**Problem statement**
Only a number is wanted: how many lines of the entries include the string "levels"?

(Plain-text document sources)
-------------------------

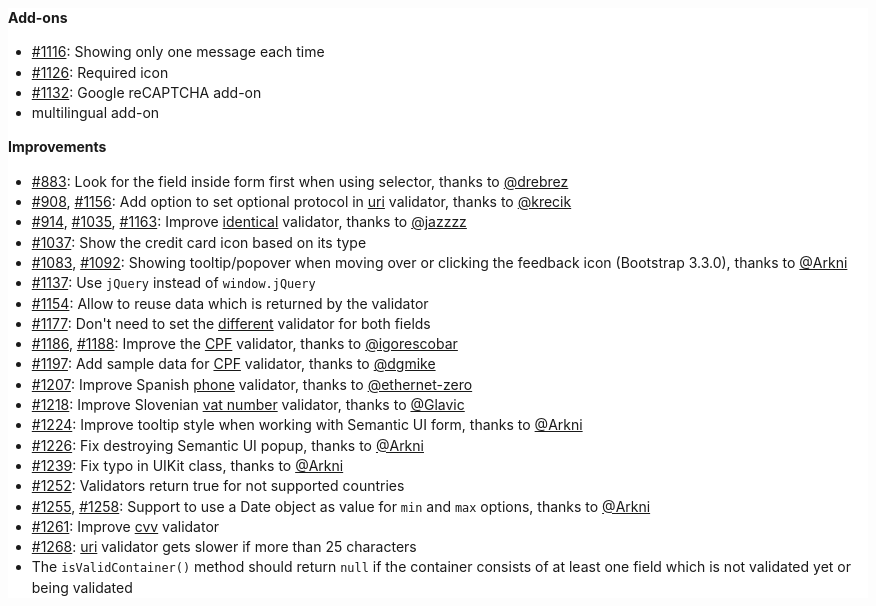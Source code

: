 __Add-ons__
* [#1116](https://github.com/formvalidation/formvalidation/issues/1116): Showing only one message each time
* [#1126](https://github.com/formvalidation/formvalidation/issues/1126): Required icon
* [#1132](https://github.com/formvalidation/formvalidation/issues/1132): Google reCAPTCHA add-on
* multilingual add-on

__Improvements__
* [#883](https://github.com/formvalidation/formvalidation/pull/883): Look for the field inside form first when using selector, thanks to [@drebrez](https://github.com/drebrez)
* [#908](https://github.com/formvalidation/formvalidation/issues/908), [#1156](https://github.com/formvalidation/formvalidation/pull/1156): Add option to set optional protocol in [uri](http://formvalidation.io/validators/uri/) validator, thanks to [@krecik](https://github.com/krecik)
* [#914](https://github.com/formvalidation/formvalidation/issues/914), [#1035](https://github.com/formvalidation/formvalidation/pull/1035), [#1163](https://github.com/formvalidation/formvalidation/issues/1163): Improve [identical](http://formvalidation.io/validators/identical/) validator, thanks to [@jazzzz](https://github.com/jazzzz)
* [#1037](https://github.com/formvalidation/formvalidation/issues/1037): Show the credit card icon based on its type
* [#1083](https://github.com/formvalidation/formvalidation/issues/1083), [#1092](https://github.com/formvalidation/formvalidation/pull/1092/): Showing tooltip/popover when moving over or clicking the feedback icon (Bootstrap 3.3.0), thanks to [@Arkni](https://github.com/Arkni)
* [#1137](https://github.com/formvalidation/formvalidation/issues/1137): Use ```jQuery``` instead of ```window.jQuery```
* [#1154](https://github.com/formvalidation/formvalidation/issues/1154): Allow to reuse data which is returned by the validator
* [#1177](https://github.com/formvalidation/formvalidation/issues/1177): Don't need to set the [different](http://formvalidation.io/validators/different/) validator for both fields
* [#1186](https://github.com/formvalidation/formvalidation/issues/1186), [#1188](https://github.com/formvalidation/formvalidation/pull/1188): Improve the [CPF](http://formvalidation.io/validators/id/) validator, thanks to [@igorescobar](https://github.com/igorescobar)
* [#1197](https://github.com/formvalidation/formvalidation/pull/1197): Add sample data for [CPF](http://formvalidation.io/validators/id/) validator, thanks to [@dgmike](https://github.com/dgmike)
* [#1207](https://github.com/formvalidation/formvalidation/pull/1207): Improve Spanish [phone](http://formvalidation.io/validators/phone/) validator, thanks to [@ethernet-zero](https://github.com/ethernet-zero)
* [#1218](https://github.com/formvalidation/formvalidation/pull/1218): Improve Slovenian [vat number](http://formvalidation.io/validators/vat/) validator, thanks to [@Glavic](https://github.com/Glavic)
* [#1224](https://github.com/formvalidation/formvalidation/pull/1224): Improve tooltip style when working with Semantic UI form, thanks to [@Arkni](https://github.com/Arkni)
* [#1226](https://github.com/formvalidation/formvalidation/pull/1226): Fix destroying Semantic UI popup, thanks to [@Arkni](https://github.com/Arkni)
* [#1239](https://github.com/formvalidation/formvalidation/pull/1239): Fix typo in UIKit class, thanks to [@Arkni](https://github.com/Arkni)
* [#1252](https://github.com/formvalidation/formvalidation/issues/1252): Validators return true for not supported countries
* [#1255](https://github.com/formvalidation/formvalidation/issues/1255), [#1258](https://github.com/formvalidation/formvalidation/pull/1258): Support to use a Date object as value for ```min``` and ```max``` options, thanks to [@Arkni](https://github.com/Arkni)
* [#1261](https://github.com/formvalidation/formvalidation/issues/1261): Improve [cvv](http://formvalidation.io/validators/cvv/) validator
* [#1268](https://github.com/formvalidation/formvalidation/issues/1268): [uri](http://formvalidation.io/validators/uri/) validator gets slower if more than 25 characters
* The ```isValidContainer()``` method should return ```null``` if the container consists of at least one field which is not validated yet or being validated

-------------------------

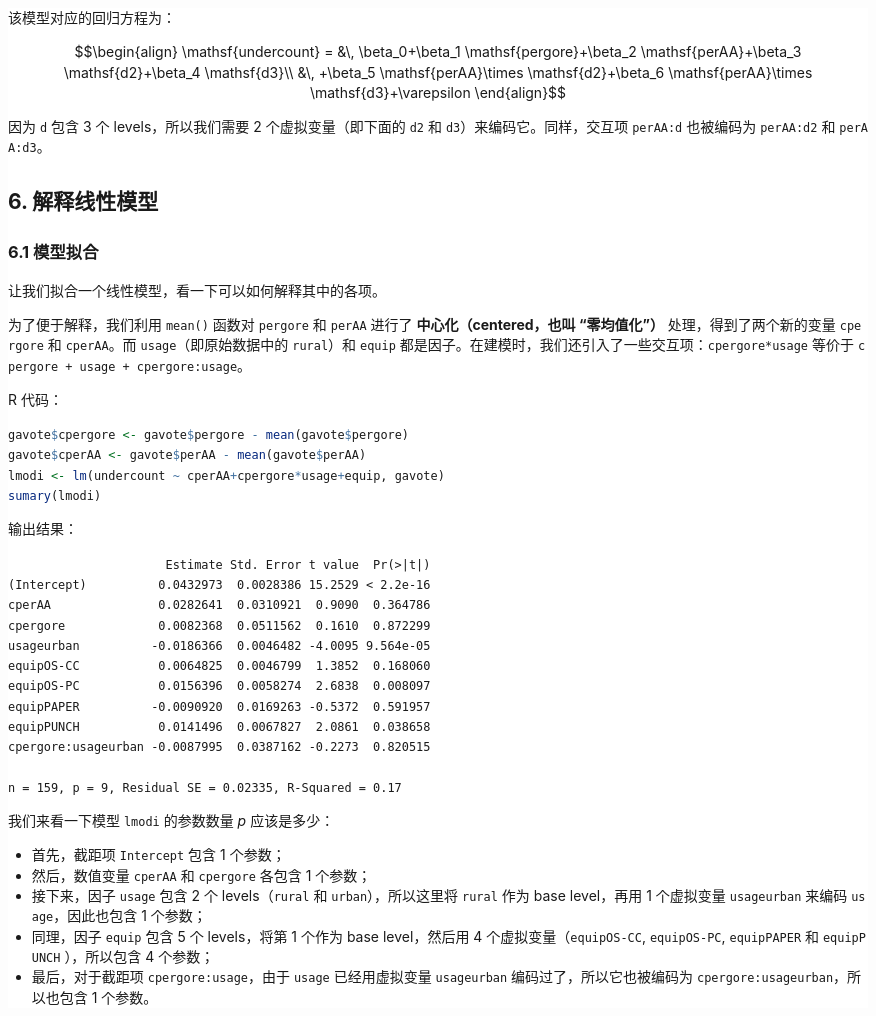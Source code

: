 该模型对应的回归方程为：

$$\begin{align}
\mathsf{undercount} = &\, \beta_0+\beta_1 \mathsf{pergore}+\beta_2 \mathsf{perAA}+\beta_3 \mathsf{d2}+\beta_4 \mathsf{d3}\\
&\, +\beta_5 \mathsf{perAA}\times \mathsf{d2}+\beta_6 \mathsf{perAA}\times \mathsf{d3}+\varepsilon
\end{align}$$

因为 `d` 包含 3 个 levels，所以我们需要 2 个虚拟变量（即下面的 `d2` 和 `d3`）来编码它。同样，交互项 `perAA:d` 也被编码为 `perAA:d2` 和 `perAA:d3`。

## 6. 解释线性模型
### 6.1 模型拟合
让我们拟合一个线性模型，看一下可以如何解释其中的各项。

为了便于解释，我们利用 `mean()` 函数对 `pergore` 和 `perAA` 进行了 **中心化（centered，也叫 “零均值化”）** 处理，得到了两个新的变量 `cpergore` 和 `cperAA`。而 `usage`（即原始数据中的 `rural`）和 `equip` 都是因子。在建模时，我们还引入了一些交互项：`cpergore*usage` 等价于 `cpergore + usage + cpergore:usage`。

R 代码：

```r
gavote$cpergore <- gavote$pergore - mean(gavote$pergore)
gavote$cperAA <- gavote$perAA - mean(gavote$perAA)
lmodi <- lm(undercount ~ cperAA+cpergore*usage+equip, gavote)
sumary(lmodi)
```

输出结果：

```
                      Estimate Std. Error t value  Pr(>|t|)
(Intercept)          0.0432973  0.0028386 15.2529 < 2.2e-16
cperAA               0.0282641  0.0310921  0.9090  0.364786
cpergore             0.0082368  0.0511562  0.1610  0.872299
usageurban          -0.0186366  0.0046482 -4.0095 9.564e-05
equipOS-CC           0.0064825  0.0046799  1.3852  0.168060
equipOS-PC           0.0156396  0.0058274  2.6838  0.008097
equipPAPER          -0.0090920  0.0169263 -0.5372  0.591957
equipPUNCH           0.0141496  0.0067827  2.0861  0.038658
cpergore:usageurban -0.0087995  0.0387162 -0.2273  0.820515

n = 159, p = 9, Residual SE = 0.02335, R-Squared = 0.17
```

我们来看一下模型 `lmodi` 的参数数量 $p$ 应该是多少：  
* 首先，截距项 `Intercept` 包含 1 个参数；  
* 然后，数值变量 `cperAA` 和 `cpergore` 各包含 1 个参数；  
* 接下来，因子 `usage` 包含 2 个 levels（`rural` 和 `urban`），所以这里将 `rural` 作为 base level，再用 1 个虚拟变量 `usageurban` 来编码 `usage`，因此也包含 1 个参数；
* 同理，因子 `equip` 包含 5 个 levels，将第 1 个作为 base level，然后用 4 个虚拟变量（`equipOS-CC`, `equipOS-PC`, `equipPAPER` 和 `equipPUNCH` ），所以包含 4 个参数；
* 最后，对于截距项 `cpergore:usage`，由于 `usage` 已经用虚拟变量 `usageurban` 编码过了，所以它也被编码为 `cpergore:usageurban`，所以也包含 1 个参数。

-------------------------

**Answer box**
3